While the exodus of home owners from Gauteng to the Cape continues unabated, the Mother City’s young professionals must employ wily ways if they are to remain in the CBD.
With housing supply limited by geography and demand fueled by the so-called semigration of Johannesburg buyers to the region, properties in Cape Town’s city centre are enjoying a price premium relative to the country’s other six major metro areas.
Indeed, despite the slowdown in the country’s housing market this year, house prices in the City of Cape Town continue to grow at more than 10% a year, compared to around 4,9% in other metros, according to the latest available statistics from property data company Lightstone.
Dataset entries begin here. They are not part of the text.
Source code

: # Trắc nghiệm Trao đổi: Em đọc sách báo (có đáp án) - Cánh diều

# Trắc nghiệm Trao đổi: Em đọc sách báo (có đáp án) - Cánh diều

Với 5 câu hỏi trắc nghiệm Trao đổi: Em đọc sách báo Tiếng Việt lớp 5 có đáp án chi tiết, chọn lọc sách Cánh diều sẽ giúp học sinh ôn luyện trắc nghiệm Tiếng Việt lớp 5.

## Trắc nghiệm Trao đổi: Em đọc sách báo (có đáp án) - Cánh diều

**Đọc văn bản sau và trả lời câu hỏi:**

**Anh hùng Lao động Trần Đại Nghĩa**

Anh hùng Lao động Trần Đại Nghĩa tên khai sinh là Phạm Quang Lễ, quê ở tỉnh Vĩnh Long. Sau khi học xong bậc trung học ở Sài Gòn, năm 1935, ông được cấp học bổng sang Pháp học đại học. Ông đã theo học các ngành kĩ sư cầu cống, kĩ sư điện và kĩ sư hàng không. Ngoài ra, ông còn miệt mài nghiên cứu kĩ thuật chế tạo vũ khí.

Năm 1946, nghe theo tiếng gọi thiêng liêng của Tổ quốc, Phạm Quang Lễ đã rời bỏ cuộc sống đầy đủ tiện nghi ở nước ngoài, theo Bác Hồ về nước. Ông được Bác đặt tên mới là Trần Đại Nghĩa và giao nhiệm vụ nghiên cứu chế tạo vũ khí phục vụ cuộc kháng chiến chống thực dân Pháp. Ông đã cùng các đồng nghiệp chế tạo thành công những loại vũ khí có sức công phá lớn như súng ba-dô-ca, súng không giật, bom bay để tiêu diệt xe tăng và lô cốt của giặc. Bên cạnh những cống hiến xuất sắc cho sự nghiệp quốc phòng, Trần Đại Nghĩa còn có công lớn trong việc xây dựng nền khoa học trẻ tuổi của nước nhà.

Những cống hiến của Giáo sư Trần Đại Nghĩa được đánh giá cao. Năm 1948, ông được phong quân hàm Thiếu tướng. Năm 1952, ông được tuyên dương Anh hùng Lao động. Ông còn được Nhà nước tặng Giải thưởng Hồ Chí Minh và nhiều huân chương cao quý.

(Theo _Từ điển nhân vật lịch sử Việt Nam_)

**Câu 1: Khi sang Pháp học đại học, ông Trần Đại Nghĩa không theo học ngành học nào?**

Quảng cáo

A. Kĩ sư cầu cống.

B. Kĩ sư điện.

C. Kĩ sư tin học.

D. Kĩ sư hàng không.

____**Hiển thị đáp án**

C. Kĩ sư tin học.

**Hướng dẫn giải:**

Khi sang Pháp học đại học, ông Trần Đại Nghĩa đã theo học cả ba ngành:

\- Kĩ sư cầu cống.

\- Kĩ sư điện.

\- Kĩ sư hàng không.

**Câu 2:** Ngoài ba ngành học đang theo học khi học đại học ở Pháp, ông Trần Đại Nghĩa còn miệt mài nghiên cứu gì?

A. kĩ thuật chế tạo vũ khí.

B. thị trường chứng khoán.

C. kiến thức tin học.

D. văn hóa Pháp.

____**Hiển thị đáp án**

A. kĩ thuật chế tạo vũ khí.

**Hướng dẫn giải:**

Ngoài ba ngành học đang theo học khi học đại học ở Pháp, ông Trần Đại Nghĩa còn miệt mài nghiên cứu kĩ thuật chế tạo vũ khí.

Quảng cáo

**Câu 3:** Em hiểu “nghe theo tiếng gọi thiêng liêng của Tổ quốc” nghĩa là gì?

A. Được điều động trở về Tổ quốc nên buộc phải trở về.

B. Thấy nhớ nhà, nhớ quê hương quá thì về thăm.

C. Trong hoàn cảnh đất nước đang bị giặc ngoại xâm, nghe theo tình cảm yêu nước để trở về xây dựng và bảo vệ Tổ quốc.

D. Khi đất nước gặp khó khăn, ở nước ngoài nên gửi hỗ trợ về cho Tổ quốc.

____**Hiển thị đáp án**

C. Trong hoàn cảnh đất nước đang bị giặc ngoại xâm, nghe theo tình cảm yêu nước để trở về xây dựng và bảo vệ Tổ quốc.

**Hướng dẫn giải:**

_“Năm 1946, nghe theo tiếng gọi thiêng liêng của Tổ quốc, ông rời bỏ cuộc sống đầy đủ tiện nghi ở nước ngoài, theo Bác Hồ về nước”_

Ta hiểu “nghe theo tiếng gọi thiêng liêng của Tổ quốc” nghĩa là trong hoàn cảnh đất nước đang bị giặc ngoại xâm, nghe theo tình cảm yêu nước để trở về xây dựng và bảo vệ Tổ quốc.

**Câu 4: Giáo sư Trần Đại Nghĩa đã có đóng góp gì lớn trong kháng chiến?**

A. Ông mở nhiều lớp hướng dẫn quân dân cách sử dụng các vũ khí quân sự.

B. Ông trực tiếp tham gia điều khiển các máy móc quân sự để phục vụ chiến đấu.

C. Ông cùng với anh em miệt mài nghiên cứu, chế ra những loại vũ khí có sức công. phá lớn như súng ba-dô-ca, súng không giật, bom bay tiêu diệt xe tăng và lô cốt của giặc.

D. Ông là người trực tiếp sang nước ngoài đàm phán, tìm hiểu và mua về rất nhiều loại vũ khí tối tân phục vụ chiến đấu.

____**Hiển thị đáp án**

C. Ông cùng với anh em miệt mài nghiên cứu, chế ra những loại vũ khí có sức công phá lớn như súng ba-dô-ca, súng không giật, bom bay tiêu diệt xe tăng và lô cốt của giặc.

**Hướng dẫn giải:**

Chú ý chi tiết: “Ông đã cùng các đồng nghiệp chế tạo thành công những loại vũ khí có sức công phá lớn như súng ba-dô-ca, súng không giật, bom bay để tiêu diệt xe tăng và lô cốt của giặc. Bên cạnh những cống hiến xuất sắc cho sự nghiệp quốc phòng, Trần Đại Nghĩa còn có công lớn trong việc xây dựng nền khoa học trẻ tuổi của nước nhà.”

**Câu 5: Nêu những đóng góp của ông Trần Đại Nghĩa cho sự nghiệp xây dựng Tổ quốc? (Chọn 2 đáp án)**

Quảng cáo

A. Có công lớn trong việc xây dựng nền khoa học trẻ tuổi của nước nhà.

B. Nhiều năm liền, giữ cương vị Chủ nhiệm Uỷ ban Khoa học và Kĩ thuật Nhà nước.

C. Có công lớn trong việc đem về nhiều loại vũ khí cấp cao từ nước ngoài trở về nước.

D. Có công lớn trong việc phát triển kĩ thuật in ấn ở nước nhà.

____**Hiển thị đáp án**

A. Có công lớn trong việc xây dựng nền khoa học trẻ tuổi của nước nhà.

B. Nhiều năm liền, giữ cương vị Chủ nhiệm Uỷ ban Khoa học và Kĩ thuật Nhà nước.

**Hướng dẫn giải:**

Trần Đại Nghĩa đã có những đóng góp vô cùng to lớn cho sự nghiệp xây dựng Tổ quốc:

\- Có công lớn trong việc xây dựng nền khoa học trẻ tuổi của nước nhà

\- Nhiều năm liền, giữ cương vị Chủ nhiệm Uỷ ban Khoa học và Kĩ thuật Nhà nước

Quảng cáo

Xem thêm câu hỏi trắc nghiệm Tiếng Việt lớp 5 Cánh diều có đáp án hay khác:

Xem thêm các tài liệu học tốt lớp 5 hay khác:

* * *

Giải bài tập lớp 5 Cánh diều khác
Competition for housing is further intensified by the fact that the Cape metro is experiencing an influx of young people, which is not surprising as official estimates show that South African cities’ average incomes are some 40% higher than incomes in the country overall, while employment opportunities in metro areas increase at twice the national pace.
“The semigration trend is evident across the board and includes buyers of all ages,” say Adél and Charl Louw, who own the Chas Everitt International franchises for the Atlantic Seaboard, City Bowl and Northern Suburbs of Cape Town. However, as they point out, relocation from upcountry to the Cape comes at a significant price. “The replacement cost of a property in Cape Town when compared to Johannesburg is between 30 to 40% more. A decent apartment in the CBD and surrounds – one that includes a garage – will set you back at least R5m. This is simply not doable for many of relocating families, who usually find it more affordable to relocate to the southern or northern suburbs of Cape Town or to Stellenbosch, Paarl or Somerset West.”
So contrary to popular perception, Charl says, 80 to 90% of buyers in the CBD are in fact affluent locals. “Many of our Johannesburg clients choose to rather rent in the city, and are happier paying monthly rentals of R50 000 than the steep repayments on an R8m or R10m house. Quite a few rent in the city for a year or so and then drift out to the leafy suburbs where the houses and gardens are larger and the schools easier to access.”
Where, then, does this leave the Cape’s emerging generation of young professionals? “Most twenty-something professionals can only afford to live in the inner city if they flat-share,” says Adél, who adds that those determined to take that first step on the property ladder often buy in the more affordable northern suburbs of Parow, Durbanville and Bellville. “They then either commute or they let out these homes in order to use that income to pay their rents in the City Bowl,” she explains.
By and large, the high-value apartments in the CBD’s repurposed office blocks are off limits to young professionals who, instead, tend to gravitate towards suburbs like Sea Point, Vredehoek and Gardens where the rents are still relatively affordable – but only just. “Areas like Mouille Point have already become all but prohibitive,” notes Adél.
Of course, with the steady shift away from an office-based economy, the CBD may eventually lose its lustre altogether for young professionals. But, for the time being at least, the inner city remains highly aspirational. “These homes and apartments are constantly in high demand and don’t sit on the market for long,” says Charl. “In fact, the challenge is not to move stock but rather to have enough of it, and prices continue to climb strongly as a result.”